[[ Data under study, beginning ]]

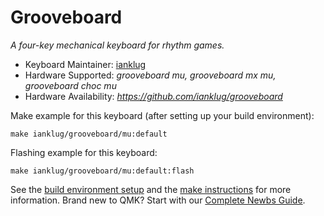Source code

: # Grooveboard

*A four-key mechanical keyboard for rhythm games.*

* Keyboard Maintainer: [ianklug](https://github.com/ianklug)
* Hardware Supported: *grooveboard mu, grooveboard mx mu, grooveboard choc mu*
* Hardware Availability: *https://github.com/ianklug/grooveboard*

Make example for this keyboard (after setting up your build environment):

    make ianklug/grooveboard/mu:default

Flashing example for this keyboard:

    make ianklug/grooveboard/mu:default:flash

See the [build environment setup](https://docs.qmk.fm/#/getting_started_build_tools) and the [make instructions](https://docs.qmk.fm/#/getting_started_make_guide) for more information. Brand new to QMK? Start with our [Complete Newbs Guide](https://docs.qmk.fm/#/newbs).
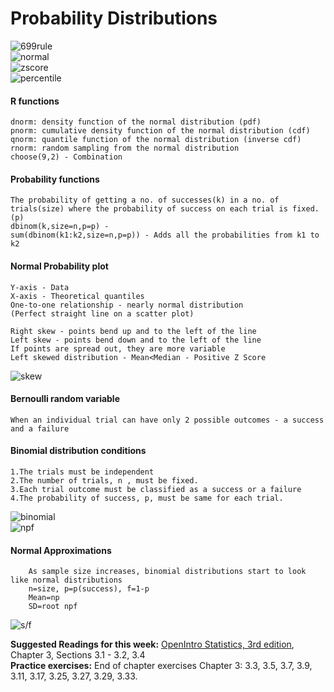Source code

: # Probability Distributions  
  
![699rule](https://github.com/omkar-334/Probability-with-R/assets/40126336/23365dd3-ce1c-4138-8c1b-67cef1bd48c8)  
![normal](https://github.com/omkar-334/Probability-with-R/assets/40126336/9b3d0fdc-90c1-4a23-89df-9d0be10b76c8)  
![zscore](https://github.com/omkar-334/Probability-with-R/assets/40126336/a190b43c-87f4-491e-a0e1-b357cccaa75d)  
![percentile](https://github.com/omkar-334/Probability-with-R/assets/40126336/d59ca6e6-7e4b-464e-a35e-f80fc268177f)  

#### R functions  
	dnorm: density function of the normal distribution (pdf)  
	pnorm: cumulative density function of the normal distribution (cdf)  
	qnorm: quantile function of the normal distribution (inverse cdf)  
	rnorm: random sampling from the normal distribution  
	choose(9,2) - Combination  
  
#### Probability functions  
	The probability of getting a no. of successes(k) in a no. of trials(size) where the probability of success on each trial is fixed.(p)  
	dbinom(k,size=n,p=p) -   
	sum(dbinom(k1:k2,size=n,p=p)) - Adds all the probabilities from k1 to k2  
  
#### Normal Probability plot  
	Y-axis - Data  
	X-axis - Theoretical quantiles  
	One-to-one relationship - nearly normal distribution  
	(Perfect straight line on a scatter plot)  
  
	Right skew - points bend up and to the left of the line  
	Left skew - points bend down and to the left of the line  
	If points are spread out, they are more variable  
	Left skewed distribution - Mean<Median - Positive Z Score  
![skew](https://github.com/omkar-334/Probability-with-R/assets/40126336/d7612c5f-1c34-46fd-8882-477dd35c935c)  

#### Bernoulli random variable  
	When an individual trial can have only 2 possible outcomes - a success and a failure  
  
#### Binomial distribution conditions  
	1.The trials must be independent  
	2.The number of trials, n , must be fixed.  
	3.Each trial outcome must be classified as a success or a failure  
	4.The probability of success, p, must be same for each trial.  
![binomial](https://github.com/omkar-334/Probability-with-R/assets/40126336/4a8962ec-901f-465a-a522-2e0f5a546b80)  
![npf](https://github.com/omkar-334/Probability-with-R/assets/40126336/f0f92750-a695-46eb-9445-c6e528d62fc4)  
  
#### Normal Approximations  
		As sample size increases, binomial distributions start to look like normal distributions  
		n=size, p=p(success), f=1-p  
		Mean=np  
		SD=root npf  
![s/f](https://github.com/omkar-334/Probability-with-R/assets/40126336/7122a09c-25aa-4457-8643-6fde91fa12ba)  

**Suggested Readings for this week:** [OpenIntro Statistics, 3rd edition](https://www.openintro.org/stat/textbook.php?stat_book=os), Chapter 3, Sections 3.1 - 3.2, 3.4  
**Practice exercises:** End of chapter exercises Chapter 3: 3.3, 3.5, 3.7, 3.9, 3.11, 3.17, 3.25, 3.27, 3.29, 3.33.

[[ Data under study, end ]]

> _Aim of the exercise_: Pictures are not part of the copy; retype all the other material exactly.

> _Solution below_:
Source code

: # Grooveboard

*A four-key mechanical keyboard for rhythm games.*

* Keyboard Maintainer: [ianklug](https://github.com/ianklug)
* Hardware Supported: *grooveboard mu, grooveboard mx mu, grooveboard choc mu*
* Hardware Availability: *https://github.com/ianklug/grooveboard*

Make example for this keyboard (after setting up your build environment):

    make ianklug/grooveboard/mu:default

Flashing example for this keyboard:

    make ianklug/grooveboard/mu:default:flash

See the [build environment setup](https://docs.qmk.fm/#/getting_started_build_tools) and the [make instructions](https://docs.qmk.fm/#/getting_started_make_guide) for more information. Brand new to QMK? Start with our [Complete Newbs Guide](https://docs.qmk.fm/#/newbs).
Source code

: # Probability Distributions  
  
![699rule](https://github.com/omkar-334/Probability-with-R/assets/40126336/23365dd3-ce1c-4138-8c1b-67cef1bd48c8)  
![normal](https://github.com/omkar-334/Probability-with-R/assets/40126336/9b3d0fdc-90c1-4a23-89df-9d0be10b76c8)  
![zscore](https://github.com/omkar-334/Probability-with-R/assets/40126336/a190b43c-87f4-491e-a0e1-b357cccaa75d)  
![percentile](https://github.com/omkar-334/Probability-with-R/assets/40126336/d59ca6e6-7e4b-464e-a35e-f80fc268177f)  

#### R functions  
	dnorm: density function of the normal distribution (pdf)  
	pnorm: cumulative density function of the normal distribution (cdf)  
	qnorm: quantile function of the normal distribution (inverse cdf)  
	rnorm: random sampling from the normal distribution  
	choose(9,2) - Combination  
  
#### Probability functions  
	The probability of getting a no. of successes(k) in a no. of trials(size) where the probability of success on each trial is fixed.(p)  
	dbinom(k,size=n,p=p) -   
	sum(dbinom(k1:k2,size=n,p=p)) - Adds all the probabilities from k1 to k2  
  
#### Normal Probability plot  
	Y-axis - Data  
	X-axis - Theoretical quantiles  
	One-to-one relationship - nearly normal distribution  
	(Perfect straight line on a scatter plot)  
  
	Right skew - points bend up and to the left of the line  
	Left skew - points bend down and to the left of the line  
	If points are spread out, they are more variable  
	Left skewed distribution - Mean<Median - Positive Z Score  
![skew](https://github.com/omkar-334/Probability-with-R/assets/40126336/d7612c5f-1c34-46fd-8882-477dd35c935c)  

#### Bernoulli random variable  
	When an individual trial can have only 2 possible outcomes - a success and a failure  
  
#### Binomial distribution conditions  
	1.The trials must be independent  
	2.The number of trials, n , must be fixed.  
	3.Each trial outcome must be classified as a success or a failure  
	4.The probability of success, p, must be same for each trial.  
![binomial](https://github.com/omkar-334/Probability-with-R/assets/40126336/4a8962ec-901f-465a-a522-2e0f5a546b80)  
![npf](https://github.com/omkar-334/Probability-with-R/assets/40126336/f0f92750-a695-46eb-9445-c6e528d62fc4)  
  
#### Normal Approximations  
		As sample size increases, binomial distributions start to look like normal distributions  
		n=size, p=p(success), f=1-p  
		Mean=np  
		SD=root npf  
![s/f](https://github.com/omkar-334/Probability-with-R/assets/40126336/7122a09c-25aa-4457-8643-6fde91fa12ba)  

**Suggested Readings for this week:** [OpenIntro Statistics, 3rd edition](https://www.openintro.org/stat/textbook.php?stat_book=os), Chapter 3, Sections 3.1 - 3.2, 3.4  
**Practice exercises:** End of chapter exercises Chapter 3: 3.3, 3.5, 3.7, 3.9, 3.11, 3.17, 3.25, 3.27, 3.29, 3.33.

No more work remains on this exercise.